Bar chart showing a representation of COG families annotation of core COGs and whole pan-genome COGs. Each COG family is identified by a one-letter abbreviation: A, RNA processing and modification; B, chromatin structure and dynamics; C, energy production and conversion; D, cell cycle control and mitosis; E, amino acid metabolism and transport; F, nucleotide metabolism and transport; G, carbohydrate metabolism and transport; H, coenzyme metabolism; I, lipid metabolism; J, translation; K, transcription; L, replication and repair; M, cell wall/membrane/envelope biogenesis; N, cell motility; O, post-translational modification, protein turnover, and chaperone functions; P, inorganic ion transport and metabolism; Q, secondary structure; T, signal transduction; U, intracellular trafficking and secretion; Y, nuclear structure; V, defense mechanisms; Z, cytoskeleton; W, extracellular structures; R, general functional prediction only; S, function unknown.

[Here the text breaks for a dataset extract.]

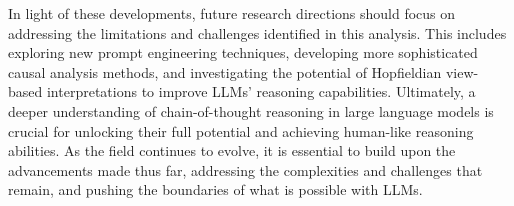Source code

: \documentclass[conference]{IEEEtran}
\begin{document}
In light of these developments, future research directions should focus on addressing the limitations and challenges identified in this analysis. This includes exploring new prompt engineering techniques, developing more sophisticated causal analysis methods, and investigating the potential of Hopfieldian view-based interpretations to improve LLMs' reasoning capabilities. Ultimately, a deeper understanding of chain-of-thought reasoning in large language models is crucial for unlocking their full potential and achieving human-like reasoning abilities. As the field continues to evolve, it is essential to build upon the advancements made thus far, addressing the complexities and challenges that remain, and pushing the boundaries of what is possible with LLMs.
\end{document}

By using the computational procedure described above, we constructed L. garvieae- and Lactococcus-specific clusters of orthologous genes (LgCOGs and LCOGs, respectively) from the proteins encoded in the genome of the 11 sequenced L. garvieae, three L. lactis subsp. cremoris, two L. lactis subsp. lactis and one L. raffinolactis (Table 3). A total of 1491 LgCOGs were found to be specific to the 11 L. garvieae genomes, with L. garvieae DCC43 genome showing the highest presence of unique genes (383), representing 25% of the total specific LgCOGs (Figure 6 A). About 70% of the total core genes were also conserved in the six sequenced Lactococcus genomes, suggesting that these genes may constitute the core genome of lactococci, likely inherited from a common ancestor (Figure 6 B).

Figure 6

Genomic diversity of the Lactococcus species.

Venn diagram of core COGs (Clusters of Orthologous Genes) shared between all the strain analyzed and COGs unique to each single strain.

Genomic diversity of the Lactococcus species.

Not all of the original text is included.